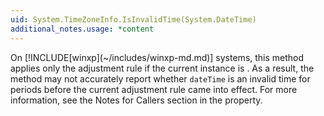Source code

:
 ```yaml
---
uid: System.TimeZoneInfo.IsInvalidTime(System.DateTime)
additional_notes.usage: *content
---
```


<p>On [!INCLUDE[winxp](~/includes/winxp-md.md)] systems, this method applies only the adjustment rule if the current instance is <xref href="System.TimeZoneInfo.Local"></xref>. As a result, the method may not accurately report whether <code>dateTime</code> is an invalid time for periods before the current adjustment rule came into effect. For more information, see the Notes for Callers section in the <xref href="System.TimeZoneInfo.Local"></xref> property.</p>


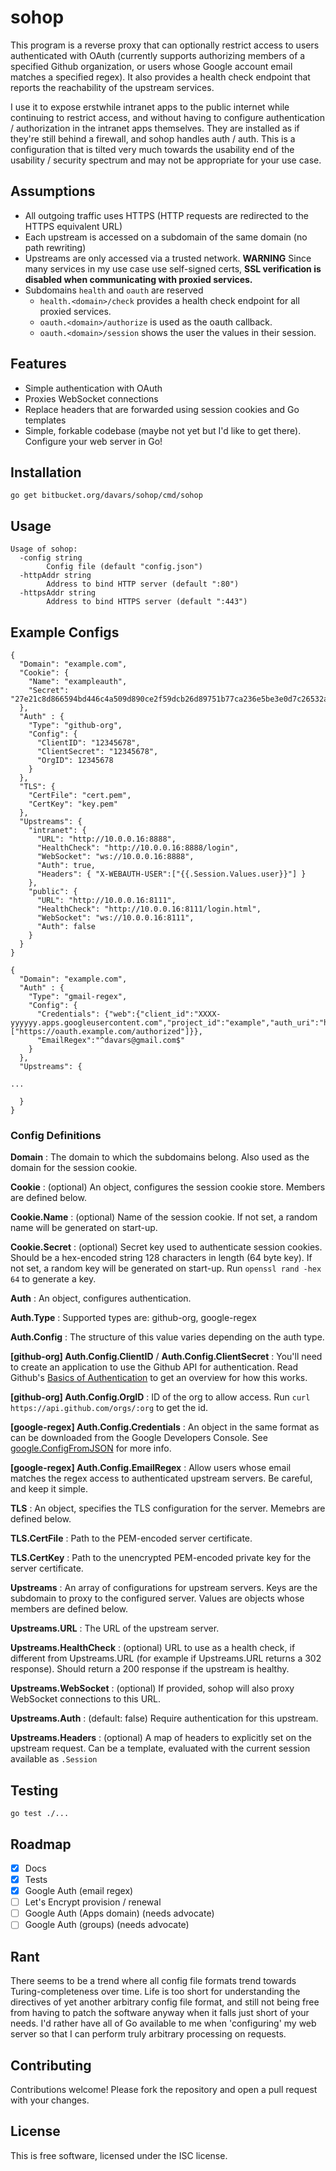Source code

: # sohop

This program is a reverse proxy that can optionally restrict access to users authenticated with OAuth (currently
supports authorizing members of a specified Github organization, or users whose Google account email matches a
specified regex).  It also provides a health check endpoint that reports the reachability of the upstream services.

I use it to expose erstwhile intranet apps to the public internet while continuing to restrict access, and without
having to configure authentication / authorization in the intranet apps themselves.  They are installed as if they're
still behind a firewall, and sohop handles auth / auth.  This is a configuration that is tilted very much towards the 
usability end of the usability / security spectrum and may not be appropriate for your use case.

## Assumptions

* All outgoing traffic uses HTTPS (HTTP requests are redirected to the HTTPS equivalent URL)
* Each upstream is accessed on a subdomain of the same domain (no path rewriting)
* Upstreams are only accessed via a trusted network.  **WARNING** Since many services in my use case use self-signed
certs, **SSL verification is disabled when communicating with proxied services.**
* Subdomains `health` and `oauth` are reserved
    * `health.<domain>/check` provides a health check endpoint for all proxied services.  
    * `oauth.<domain>/authorize` is used as the oauth callback.
    * `oauth.<domain>/session` shows the user the values in their session.

## Features

* Simple authentication with OAuth
* Proxies WebSocket connections
* Replace headers that are forwarded using session cookies and Go templates
* Simple, forkable codebase (maybe not yet but I'd like to get there).  Configure your web server in Go!

## Installation

`go get bitbucket.org/davars/sohop/cmd/sohop`

## Usage

```
Usage of sohop:
  -config string
    	Config file (default "config.json")
  -httpAddr string
    	Address to bind HTTP server (default ":80")
  -httpsAddr string
    	Address to bind HTTPS server (default ":443")
```

## Example Configs

```
{
  "Domain": "example.com",
  "Cookie": {
    "Name": "exampleauth",
    "Secret": "27e21c8d866594bd446c4a509d890ce2f59dcb26d89751b77ca236e5be3e0d7c26532a60e1ed9fd4f7b924e363d64e7a44a56dd57d84cf34eb7f0db0e19889f5"
  },  
  "Auth" : {
    "Type": "github-org",
    "Config": {
	  "ClientID": "12345678",
	  "ClientSecret": "12345678",
	  "OrgID": 12345678
	}
  },
  "TLS": {
    "CertFile": "cert.pem",
    "CertKey": "key.pem"
  },
  "Upstreams": {
    "intranet": {
      "URL": "http://10.0.0.16:8888",
      "HealthCheck": "http://10.0.0.16:8888/login",
      "WebSocket": "ws://10.0.0.16:8888",
      "Auth": true,
      "Headers": { "X-WEBAUTH-USER":["{{.Session.Values.user}}"] }
    },
    "public": {
      "URL": "http://10.0.0.16:8111",
      "HealthCheck": "http://10.0.0.16:8111/login.html",
      "WebSocket": "ws://10.0.0.16:8111",
      "Auth": false
    }
  }
}
```


```
{
  "Domain": "example.com",    
  "Auth" : {
    "Type": "gmail-regex",
    "Config": {
	  "Credentials": {"web":{"client_id":"XXXX-yyyyyy.apps.googleusercontent.com","project_id":"example","auth_uri":"https://accounts.google.com/o/oauth2/auth","token_uri":"https://accounts.google.com/o/oauth2/token","auth_provider_x509_cert_url":"https://www.googleapis.com/oauth2/v1/certs","client_secret":"zzzzZZzzZZ","redirect_uris":["https://oauth.example.com/authorized"]}},
	  "EmailRegex":"^davars@gmail.com$"
	}
  },
  "Upstreams": {

...

  }
}
```


### Config Definitions

**Domain**
: The domain to which the subdomains belong.  Also used as the domain for the session cookie.

**Cookie**
: (optional) An object, configures the session cookie store.  Members are defined below.

**Cookie.Name**
: (optional) Name of the session cookie.  If not set, a random name will be generated on start-up.

**Cookie.Secret**
: (optional) Secret key used to authenticate session cookies. Should be a hex-encoded string 128 characters in length (64 byte key).  If not set, a random key will be generated on start-up.  Run `openssl rand -hex 64` to generate a key.

**Auth**
: An object, configures authentication.

**Auth.Type**
: Supported types are: github-org, google-regex

**Auth.Config**
: The structure of this value varies depending on the auth type.

**[github-org] Auth.Config.ClientID** / **Auth.Config.ClientSecret**
: You'll need to create an application to use the Github API for authentication.  Read Github's [Basics of Authentication](https://developer.github.com/guides/basics-of-authentication/) to get an overview for how this works.

**[github-org] Auth.Config.OrgID**
: ID of the org to allow access. Run `curl https://api.github.com/orgs/:org` to get the id.

**[google-regex] Auth.Config.Credentials**
: An object in the same format as can be downloaded from the Google Developers Console.  See [google.ConfigFromJSON](https://godoc.org/golang.org/x/oauth2/google#ConfigFromJSON) for more info.

**[google-regex] Auth.Config.EmailRegex**
: Allow users whose email matches the regex access to authenticated upstream servers.  Be careful, and keep it simple.

**TLS**
: An object, specifies the TLS configuration for the server.  Memebrs are defined below.

**TLS.CertFile**
: Path to the PEM-encoded server certificate.

**TLS.CertKey**
: Path to the unencrypted PEM-encoded private key for the server certificate.

**Upstreams**
: An array of configurations for upstream servers.  Keys are the subdomain to proxy to the configured server.  Values are objects whose members are defined below.

**Upstreams.URL**
: The URL of the upstream server.

**Upstreams.HealthCheck**
: (optional) URL to use as a health check, if different from Upstreams.URL (for example if Upstreams.URL returns a 302 response).  Should return a 200 response if the upstream is healthy.

**Upstreams.WebSocket**
: (optional) If provided, sohop will also proxy WebSocket connections to this URL.

**Upstreams.Auth**
: (default: false) Require authentication for this upstream.

**Upstreams.Headers**
: (optional) A map of headers to explicitly set on the upstream request.  Can be a template, evaluated with the current session available as `.Session`


## Testing

```
go test ./...
```

## Roadmap

- [x] Docs
- [x] Tests
- [x] Google Auth (email regex)
- [ ] Let's Encrypt provision / renewal
- [ ] Google Auth (Apps domain) (needs advocate)
- [ ] Google Auth (groups) (needs advocate)

## Rant

There seems to be a trend where all config file formats trend towards Turing-completeness over time.  Life is too short for
understanding the directives of yet another arbitrary config file format, and still not being free from having to
patch the software anyway when it falls just short of your needs.  I'd rather have all of Go available to me when
'configuring' my web server so that I can perform truly arbitrary processing on requests.

## Contributing ##

Contributions welcome! Please fork the repository and open a pull request
with your changes.

## License ##

This is free software, licensed under the ISC license.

Task directions
Pictures aside, retype the entries above exactly as they are.

Exercise result
Source code

:
 ```yaml
---
uid: System.TimeZoneInfo.IsInvalidTime(System.DateTime)
additional_notes.usage: *content
---
```


<p>On [!INCLUDE[winxp](~/includes/winxp-md.md)] systems, this method applies only the adjustment rule if the current instance is <xref href="System.TimeZoneInfo.Local"></xref>. As a result, the method may not accurately report whether <code>dateTime</code> is an invalid time for periods before the current adjustment rule came into effect. For more information, see the Notes for Callers section in the <xref href="System.TimeZoneInfo.Local"></xref> property.</p>


Source code

: # sohop

This program is a reverse proxy that can optionally restrict access to users authenticated with OAuth (currently
supports authorizing members of a specified Github organization, or users whose Google account email matches a
specified regex).  It also provides a health check endpoint that reports the reachability of the upstream services.

I use it to expose erstwhile intranet apps to the public internet while continuing to restrict access, and without
having to configure authentication / authorization in the intranet apps themselves.  They are installed as if they're
still behind a firewall, and sohop handles auth / auth.  This is a configuration that is tilted very much towards the 
usability end of the usability / security spectrum and may not be appropriate for your use case.

## Assumptions

* All outgoing traffic uses HTTPS (HTTP requests are redirected to the HTTPS equivalent URL)
* Each upstream is accessed on a subdomain of the same domain (no path rewriting)
* Upstreams are only accessed via a trusted network.  **WARNING** Since many services in my use case use self-signed
certs, **SSL verification is disabled when communicating with proxied services.**
* Subdomains `health` and `oauth` are reserved
    * `health.<domain>/check` provides a health check endpoint for all proxied services.  
    * `oauth.<domain>/authorize` is used as the oauth callback.
    * `oauth.<domain>/session` shows the user the values in their session.

## Features

* Simple authentication with OAuth
* Proxies WebSocket connections
* Replace headers that are forwarded using session cookies and Go templates
* Simple, forkable codebase (maybe not yet but I'd like to get there).  Configure your web server in Go!

## Installation

`go get bitbucket.org/davars/sohop/cmd/sohop`

## Usage

```
Usage of sohop:
  -config string
    	Config file (default "config.json")
  -httpAddr string
    	Address to bind HTTP server (default ":80")
  -httpsAddr string
    	Address to bind HTTPS server (default ":443")
```

## Example Configs

```
{
  "Domain": "example.com",
  "Cookie": {
    "Name": "exampleauth",
    "Secret": "27e21c8d866594bd446c4a509d890ce2f59dcb26d89751b77ca236e5be3e0d7c26532a60e1ed9fd4f7b924e363d64e7a44a56dd57d84cf34eb7f0db0e19889f5"
  },  
  "Auth" : {
    "Type": "github-org",
    "Config": {
	  "ClientID": "12345678",
	  "ClientSecret": "12345678",
	  "OrgID": 12345678
	}
  },
  "TLS": {
    "CertFile": "cert.pem",
    "CertKey": "key.pem"
  },
  "Upstreams": {
    "intranet": {
      "URL": "http://10.0.0.16:8888",
      "HealthCheck": "http://10.0.0.16:8888/login",
      "WebSocket": "ws://10.0.0.16:8888",
      "Auth": true,
      "Headers": { "X-WEBAUTH-USER":["{{.Session.Values.user}}"] }
    },
    "public": {
      "URL": "http://10.0.0.16:8111",
      "HealthCheck": "http://10.0.0.16:8111/login.html",
      "WebSocket": "ws://10.0.0.16:8111",
      "Auth": false
    }
  }
}
```


```
{
  "Domain": "example.com",    
  "Auth" : {
    "Type": "gmail-regex",
    "Config": {
	  "Credentials": {"web":{"client_id":"XXXX-yyyyyy.apps.googleusercontent.com","project_id":"example","auth_uri":"https://accounts.google.com/o/oauth2/auth","token_uri":"https://accounts.google.com/o/oauth2/token","auth_provider_x509_cert_url":"https://www.googleapis.com/oauth2/v1/certs","client_secret":"zzzzZZzzZZ","redirect_uris":["https://oauth.example.com/authorized"]}},
	  "EmailRegex":"^davars@gmail.com$"
	}
  },
  "Upstreams": {

...

  }
}
```


### Config Definitions

**Domain**
: The domain to which the subdomains belong.  Also used as the domain for the session cookie.

**Cookie**
: (optional) An object, configures the session cookie store.  Members are defined below.

**Cookie.Name**
: (optional) Name of the session cookie.  If not set, a random name will be generated on start-up.

**Cookie.Secret**
: (optional) Secret key used to authenticate session cookies. Should be a hex-encoded string 128 characters in length (64 byte key).  If not set, a random key will be generated on start-up.  Run `openssl rand -hex 64` to generate a key.

**Auth**
: An object, configures authentication.

**Auth.Type**
: Supported types are: github-org, google-regex

**Auth.Config**
: The structure of this value varies depending on the auth type.

**[github-org] Auth.Config.ClientID** / **Auth.Config.ClientSecret**
: You'll need to create an application to use the Github API for authentication.  Read Github's [Basics of Authentication](https://developer.github.com/guides/basics-of-authentication/) to get an overview for how this works.

**[github-org] Auth.Config.OrgID**
: ID of the org to allow access. Run `curl https://api.github.com/orgs/:org` to get the id.

**[google-regex] Auth.Config.Credentials**
: An object in the same format as can be downloaded from the Google Developers Console.  See [google.ConfigFromJSON](https://godoc.org/golang.org/x/oauth2/google#ConfigFromJSON) for more info.

**[google-regex] Auth.Config.EmailRegex**
: Allow users whose email matches the regex access to authenticated upstream servers.  Be careful, and keep it simple.

**TLS**
: An object, specifies the TLS configuration for the server.  Memebrs are defined below.

**TLS.CertFile**
: Path to the PEM-encoded server certificate.

**TLS.CertKey**
: Path to the unencrypted PEM-encoded private key for the server certificate.

**Upstreams**
: An array of configurations for upstream servers.  Keys are the subdomain to proxy to the configured server.  Values are objects whose members are defined below.

**Upstreams.URL**
: The URL of the upstream server.

**Upstreams.HealthCheck**
: (optional) URL to use as a health check, if different from Upstreams.URL (for example if Upstreams.URL returns a 302 response).  Should return a 200 response if the upstream is healthy.

**Upstreams.WebSocket**
: (optional) If provided, sohop will also proxy WebSocket connections to this URL.

**Upstreams.Auth**
: (default: false) Require authentication for this upstream.

**Upstreams.Headers**
: (optional) A map of headers to explicitly set on the upstream request.  Can be a template, evaluated with the current session available as `.Session`


## Testing

```
go test ./...
```

## Roadmap

- [x] Docs
- [x] Tests
- [x] Google Auth (email regex)
- [ ] Let's Encrypt provision / renewal
- [ ] Google Auth (Apps domain) (needs advocate)
- [ ] Google Auth (groups) (needs advocate)

## Rant

There seems to be a trend where all config file formats trend towards Turing-completeness over time.  Life is too short for
understanding the directives of yet another arbitrary config file format, and still not being free from having to
patch the software anyway when it falls just short of your needs.  I'd rather have all of Go available to me when
'configuring' my web server so that I can perform truly arbitrary processing on requests.

## Contributing ##

Contributions welcome! Please fork the repository and open a pull request
with your changes.

## License ##

This is free software, licensed under the ISC license.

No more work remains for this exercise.